--- What to work on ---
Write down each of the records again, exactly and in full.

Stored items from a collection:

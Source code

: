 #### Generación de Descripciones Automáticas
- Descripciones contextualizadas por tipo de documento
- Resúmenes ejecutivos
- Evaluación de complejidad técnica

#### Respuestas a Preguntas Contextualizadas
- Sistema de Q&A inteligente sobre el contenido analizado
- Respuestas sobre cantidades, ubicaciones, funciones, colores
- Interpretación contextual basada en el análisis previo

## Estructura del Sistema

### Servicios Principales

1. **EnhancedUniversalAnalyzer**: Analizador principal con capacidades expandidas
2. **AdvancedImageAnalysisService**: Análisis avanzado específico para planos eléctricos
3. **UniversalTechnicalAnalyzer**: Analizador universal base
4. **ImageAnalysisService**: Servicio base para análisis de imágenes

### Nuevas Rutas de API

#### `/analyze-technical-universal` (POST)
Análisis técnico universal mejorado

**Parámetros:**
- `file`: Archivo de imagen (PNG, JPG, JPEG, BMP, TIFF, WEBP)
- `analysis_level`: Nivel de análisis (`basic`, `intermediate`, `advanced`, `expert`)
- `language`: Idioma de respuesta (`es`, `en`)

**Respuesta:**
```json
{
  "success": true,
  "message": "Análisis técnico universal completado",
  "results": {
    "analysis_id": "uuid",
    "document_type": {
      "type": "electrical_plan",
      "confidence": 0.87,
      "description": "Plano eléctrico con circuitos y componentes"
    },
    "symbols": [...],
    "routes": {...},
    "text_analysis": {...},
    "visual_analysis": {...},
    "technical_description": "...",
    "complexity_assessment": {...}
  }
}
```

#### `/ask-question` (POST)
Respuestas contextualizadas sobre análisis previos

--- Task answer ---
Source code

: #### Generación de Descripciones Automáticas
- Descripciones contextualizadas por tipo de documento
- Resúmenes ejecutivos
- Evaluación de complejidad técnica

#### Respuestas a Preguntas Contextualizadas
- Sistema de Q&A inteligente sobre el contenido analizado
- Respuestas sobre cantidades, ubicaciones, funciones, colores
- Interpretación contextual basada en el análisis previo

## Estructura del Sistema

### Servicios Principales

1. **EnhancedUniversalAnalyzer**: Analizador principal con capacidades expandidas
2. **AdvancedImageAnalysisService**: Análisis avanzado específico para planos eléctricos
3. **UniversalTechnicalAnalyzer**: Analizador universal base
4. **ImageAnalysisService**: Servicio base para análisis de imágenes

### Nuevas Rutas de API

#### `/analyze-technical-universal` (POST)
Análisis técnico universal mejorado

**Parámetros:**
- `file`: Archivo de imagen (PNG, JPG, JPEG, BMP, TIFF, WEBP)
- `analysis_level`: Nivel de análisis (`basic`, `intermediate`, `advanced`, `expert`)
- `language`: Idioma de respuesta (`es`, `en`)

**Respuesta:**
```json
{
  "success": true,
  "message": "Análisis técnico universal completado",
  "results": {
    "analysis_id": "uuid",
    "document_type": {
      "type": "electrical_plan",
      "confidence": 0.87,
      "description": "Plano eléctrico con circuitos y componentes"
    },
    "symbols": [...],
    "routes": {...},
    "text_analysis": {...},
    "visual_analysis": {...},
    "technical_description": "...",
    "complexity_assessment": {...}
  }
}
```

#### `/ask-question` (POST)
Respuestas contextualizadas sobre análisis previos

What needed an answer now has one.